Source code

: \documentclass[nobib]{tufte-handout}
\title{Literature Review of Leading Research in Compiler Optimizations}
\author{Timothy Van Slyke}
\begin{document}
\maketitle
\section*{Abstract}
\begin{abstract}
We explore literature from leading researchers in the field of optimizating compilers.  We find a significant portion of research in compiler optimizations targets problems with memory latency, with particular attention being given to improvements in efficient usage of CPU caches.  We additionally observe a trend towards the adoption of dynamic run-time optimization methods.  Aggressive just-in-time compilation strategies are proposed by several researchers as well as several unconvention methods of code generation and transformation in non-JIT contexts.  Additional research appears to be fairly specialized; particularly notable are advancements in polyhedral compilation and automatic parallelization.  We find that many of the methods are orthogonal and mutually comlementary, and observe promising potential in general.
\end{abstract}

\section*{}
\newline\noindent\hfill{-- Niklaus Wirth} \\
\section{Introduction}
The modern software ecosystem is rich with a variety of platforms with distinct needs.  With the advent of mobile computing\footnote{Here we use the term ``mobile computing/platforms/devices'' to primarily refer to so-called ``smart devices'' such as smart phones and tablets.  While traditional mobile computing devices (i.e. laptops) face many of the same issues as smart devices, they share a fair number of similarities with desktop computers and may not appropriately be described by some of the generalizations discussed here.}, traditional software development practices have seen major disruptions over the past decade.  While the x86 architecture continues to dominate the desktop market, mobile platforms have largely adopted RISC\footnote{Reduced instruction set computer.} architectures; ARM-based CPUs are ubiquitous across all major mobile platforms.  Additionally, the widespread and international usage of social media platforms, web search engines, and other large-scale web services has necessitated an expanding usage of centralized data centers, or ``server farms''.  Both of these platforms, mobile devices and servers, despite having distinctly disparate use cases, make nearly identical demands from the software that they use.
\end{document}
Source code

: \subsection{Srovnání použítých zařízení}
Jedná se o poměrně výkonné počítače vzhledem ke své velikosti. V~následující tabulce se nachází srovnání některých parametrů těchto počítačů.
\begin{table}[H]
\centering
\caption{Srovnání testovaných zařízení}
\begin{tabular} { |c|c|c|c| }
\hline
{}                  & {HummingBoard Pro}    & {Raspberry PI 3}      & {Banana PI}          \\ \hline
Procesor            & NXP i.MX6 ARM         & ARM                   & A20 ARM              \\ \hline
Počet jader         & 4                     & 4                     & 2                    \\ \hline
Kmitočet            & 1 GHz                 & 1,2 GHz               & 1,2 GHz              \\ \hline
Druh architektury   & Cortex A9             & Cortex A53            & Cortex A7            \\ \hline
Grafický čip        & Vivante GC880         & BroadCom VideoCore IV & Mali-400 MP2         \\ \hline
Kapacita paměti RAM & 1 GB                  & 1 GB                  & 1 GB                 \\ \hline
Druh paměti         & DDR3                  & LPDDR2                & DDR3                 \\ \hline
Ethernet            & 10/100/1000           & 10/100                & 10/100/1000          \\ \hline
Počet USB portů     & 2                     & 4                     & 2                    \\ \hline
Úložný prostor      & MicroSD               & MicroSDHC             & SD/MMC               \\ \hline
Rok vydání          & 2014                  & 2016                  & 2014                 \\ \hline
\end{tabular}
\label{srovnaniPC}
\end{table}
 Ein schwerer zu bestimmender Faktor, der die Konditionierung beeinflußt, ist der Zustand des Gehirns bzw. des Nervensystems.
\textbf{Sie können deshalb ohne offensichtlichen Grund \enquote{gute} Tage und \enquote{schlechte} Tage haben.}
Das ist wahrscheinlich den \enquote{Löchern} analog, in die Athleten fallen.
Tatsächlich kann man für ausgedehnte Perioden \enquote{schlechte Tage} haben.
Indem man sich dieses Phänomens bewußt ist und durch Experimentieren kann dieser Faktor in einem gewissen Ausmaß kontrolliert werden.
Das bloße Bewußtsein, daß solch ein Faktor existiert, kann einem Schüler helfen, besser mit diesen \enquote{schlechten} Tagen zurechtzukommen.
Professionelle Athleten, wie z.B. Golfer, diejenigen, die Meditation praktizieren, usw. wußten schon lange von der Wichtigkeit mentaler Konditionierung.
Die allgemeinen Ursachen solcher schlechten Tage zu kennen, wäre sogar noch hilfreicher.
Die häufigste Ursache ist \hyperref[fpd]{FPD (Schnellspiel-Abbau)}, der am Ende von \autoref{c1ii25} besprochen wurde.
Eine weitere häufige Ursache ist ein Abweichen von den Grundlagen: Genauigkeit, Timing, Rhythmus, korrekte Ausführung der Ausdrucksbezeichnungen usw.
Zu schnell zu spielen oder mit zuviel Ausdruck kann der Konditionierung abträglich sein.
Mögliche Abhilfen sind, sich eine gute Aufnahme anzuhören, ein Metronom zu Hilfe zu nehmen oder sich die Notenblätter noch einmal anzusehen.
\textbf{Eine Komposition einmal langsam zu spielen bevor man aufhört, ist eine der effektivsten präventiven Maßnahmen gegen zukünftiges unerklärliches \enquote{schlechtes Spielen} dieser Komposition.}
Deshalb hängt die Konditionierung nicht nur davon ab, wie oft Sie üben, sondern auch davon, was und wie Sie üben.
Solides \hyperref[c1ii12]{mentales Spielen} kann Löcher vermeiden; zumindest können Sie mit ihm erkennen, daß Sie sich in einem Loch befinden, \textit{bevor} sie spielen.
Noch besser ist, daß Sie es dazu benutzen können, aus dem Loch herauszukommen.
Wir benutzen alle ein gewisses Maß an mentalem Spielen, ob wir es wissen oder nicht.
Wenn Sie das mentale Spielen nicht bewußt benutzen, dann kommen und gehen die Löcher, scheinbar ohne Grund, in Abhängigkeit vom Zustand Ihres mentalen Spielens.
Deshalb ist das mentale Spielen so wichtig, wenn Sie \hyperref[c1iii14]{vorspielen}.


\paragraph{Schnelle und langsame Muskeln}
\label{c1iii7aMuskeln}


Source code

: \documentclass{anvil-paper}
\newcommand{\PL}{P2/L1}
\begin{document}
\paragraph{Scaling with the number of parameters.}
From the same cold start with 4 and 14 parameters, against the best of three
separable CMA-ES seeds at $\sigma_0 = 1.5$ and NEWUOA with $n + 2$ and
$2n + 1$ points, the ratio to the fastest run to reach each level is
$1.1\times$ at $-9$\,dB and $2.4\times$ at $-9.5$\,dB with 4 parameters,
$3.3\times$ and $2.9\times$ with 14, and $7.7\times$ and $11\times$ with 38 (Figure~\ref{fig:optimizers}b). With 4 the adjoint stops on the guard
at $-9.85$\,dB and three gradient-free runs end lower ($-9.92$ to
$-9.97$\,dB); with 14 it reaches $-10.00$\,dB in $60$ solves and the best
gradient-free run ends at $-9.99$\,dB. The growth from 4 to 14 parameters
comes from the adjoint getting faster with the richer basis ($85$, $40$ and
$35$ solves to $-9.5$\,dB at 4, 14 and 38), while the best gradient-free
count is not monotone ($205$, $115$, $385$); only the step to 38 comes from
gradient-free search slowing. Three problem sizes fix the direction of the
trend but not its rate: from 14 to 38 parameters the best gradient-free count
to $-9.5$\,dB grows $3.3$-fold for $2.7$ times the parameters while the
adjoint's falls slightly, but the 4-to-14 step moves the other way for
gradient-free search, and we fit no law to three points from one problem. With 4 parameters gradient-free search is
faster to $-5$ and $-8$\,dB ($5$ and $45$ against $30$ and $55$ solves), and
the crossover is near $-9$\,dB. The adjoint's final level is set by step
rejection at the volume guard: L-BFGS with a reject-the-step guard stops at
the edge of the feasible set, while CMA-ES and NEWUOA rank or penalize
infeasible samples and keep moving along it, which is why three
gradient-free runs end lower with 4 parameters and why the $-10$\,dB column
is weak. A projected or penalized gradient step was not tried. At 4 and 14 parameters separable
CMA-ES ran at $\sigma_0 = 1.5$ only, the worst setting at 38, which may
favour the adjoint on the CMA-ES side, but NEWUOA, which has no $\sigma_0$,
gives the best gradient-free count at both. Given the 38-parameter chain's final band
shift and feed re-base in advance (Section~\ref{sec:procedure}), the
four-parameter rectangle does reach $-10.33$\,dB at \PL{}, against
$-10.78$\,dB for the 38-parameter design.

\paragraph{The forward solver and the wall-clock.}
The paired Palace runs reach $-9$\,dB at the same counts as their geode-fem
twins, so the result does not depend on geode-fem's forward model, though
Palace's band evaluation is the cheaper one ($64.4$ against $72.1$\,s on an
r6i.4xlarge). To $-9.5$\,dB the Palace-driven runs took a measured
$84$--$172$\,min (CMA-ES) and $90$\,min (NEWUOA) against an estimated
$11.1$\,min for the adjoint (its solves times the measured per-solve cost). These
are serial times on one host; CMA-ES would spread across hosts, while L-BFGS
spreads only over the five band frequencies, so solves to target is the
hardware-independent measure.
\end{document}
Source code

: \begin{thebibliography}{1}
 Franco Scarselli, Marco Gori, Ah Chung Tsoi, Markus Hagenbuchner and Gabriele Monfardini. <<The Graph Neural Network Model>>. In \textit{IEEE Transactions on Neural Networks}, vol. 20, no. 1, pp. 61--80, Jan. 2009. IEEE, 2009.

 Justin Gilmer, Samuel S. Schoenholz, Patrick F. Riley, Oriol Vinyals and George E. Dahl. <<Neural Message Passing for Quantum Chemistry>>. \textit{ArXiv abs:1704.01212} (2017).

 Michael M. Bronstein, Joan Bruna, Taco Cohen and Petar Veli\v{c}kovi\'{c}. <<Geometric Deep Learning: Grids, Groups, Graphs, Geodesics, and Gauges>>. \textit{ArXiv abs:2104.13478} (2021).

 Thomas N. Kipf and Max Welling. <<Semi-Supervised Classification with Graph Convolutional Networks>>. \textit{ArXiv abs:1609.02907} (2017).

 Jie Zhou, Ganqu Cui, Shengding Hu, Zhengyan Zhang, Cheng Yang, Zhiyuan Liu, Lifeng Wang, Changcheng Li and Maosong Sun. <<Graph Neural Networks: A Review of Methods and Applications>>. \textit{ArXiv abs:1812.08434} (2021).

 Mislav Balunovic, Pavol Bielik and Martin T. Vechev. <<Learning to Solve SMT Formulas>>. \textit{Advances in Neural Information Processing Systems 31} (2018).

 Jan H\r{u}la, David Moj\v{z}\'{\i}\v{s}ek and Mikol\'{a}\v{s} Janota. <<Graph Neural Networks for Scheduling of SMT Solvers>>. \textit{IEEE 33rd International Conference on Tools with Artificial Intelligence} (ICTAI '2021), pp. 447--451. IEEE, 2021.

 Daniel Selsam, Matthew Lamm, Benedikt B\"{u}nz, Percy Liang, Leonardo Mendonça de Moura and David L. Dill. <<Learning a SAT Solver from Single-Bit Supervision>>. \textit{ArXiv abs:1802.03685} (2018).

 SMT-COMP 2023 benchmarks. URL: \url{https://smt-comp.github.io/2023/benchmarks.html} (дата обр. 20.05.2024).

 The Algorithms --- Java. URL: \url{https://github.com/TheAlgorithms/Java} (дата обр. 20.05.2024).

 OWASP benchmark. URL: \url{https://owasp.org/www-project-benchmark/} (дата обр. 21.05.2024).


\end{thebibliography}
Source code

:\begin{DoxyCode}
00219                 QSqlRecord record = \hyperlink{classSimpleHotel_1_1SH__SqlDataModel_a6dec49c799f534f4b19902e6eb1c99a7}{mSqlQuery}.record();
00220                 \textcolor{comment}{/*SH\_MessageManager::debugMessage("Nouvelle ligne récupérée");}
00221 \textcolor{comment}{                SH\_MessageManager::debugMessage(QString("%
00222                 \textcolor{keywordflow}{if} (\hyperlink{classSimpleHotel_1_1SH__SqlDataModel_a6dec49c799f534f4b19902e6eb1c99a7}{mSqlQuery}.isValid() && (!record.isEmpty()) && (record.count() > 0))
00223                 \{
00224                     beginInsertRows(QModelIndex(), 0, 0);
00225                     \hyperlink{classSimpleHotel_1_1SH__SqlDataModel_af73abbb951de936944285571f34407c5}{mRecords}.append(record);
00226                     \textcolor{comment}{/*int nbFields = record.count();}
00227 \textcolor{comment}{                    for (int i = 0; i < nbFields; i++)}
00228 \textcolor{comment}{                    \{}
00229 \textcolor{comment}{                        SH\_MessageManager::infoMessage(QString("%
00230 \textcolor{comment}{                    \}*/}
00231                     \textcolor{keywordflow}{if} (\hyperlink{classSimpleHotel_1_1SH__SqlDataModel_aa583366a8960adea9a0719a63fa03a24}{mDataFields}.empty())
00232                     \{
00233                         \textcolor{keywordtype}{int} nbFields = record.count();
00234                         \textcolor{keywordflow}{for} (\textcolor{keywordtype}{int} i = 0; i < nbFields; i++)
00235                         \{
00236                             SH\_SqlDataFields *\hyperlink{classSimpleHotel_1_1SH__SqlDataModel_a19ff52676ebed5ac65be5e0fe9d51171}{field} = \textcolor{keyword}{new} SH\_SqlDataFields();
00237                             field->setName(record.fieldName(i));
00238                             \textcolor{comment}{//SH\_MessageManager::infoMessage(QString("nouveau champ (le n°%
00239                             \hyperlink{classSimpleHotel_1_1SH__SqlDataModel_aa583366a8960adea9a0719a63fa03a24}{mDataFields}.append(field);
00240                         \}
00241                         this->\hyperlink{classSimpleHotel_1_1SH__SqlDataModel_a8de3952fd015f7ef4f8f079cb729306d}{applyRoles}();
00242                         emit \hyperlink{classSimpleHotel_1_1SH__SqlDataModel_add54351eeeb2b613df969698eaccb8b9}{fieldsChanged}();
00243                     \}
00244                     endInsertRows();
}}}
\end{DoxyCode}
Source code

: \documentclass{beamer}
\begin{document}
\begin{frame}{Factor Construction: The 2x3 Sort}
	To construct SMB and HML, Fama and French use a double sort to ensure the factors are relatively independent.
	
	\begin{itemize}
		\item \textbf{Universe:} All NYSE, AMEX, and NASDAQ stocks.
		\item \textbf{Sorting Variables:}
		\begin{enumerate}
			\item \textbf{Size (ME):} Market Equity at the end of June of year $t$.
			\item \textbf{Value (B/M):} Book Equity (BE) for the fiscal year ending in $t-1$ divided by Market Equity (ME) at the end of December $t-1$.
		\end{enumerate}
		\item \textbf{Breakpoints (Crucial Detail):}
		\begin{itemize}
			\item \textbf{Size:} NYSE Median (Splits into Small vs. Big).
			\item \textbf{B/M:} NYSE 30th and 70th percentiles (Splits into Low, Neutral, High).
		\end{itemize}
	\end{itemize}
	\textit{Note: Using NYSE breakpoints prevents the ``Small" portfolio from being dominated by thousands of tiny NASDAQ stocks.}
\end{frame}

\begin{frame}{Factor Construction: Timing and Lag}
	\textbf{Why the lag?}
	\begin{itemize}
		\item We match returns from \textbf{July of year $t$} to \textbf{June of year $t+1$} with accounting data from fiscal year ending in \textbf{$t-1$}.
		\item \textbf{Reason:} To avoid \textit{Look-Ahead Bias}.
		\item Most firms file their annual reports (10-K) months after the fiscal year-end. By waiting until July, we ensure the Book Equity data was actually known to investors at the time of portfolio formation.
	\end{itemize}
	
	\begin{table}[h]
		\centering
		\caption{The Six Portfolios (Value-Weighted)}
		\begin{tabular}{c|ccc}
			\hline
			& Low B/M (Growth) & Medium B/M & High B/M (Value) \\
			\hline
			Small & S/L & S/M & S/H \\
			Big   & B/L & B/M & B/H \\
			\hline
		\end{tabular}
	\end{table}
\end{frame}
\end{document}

§ **TASK PROMPT**:
Where a line in the records above includes the string "paměti", show it.

§ **YOUR RESPONSE**:
Kapacita paměti RAM & 1 GB                  & 1 GB                  & 1 GB                 \\ \hline
Druh paměti         & DDR3                  & LPDDR2                & DDR3                 \\ \hline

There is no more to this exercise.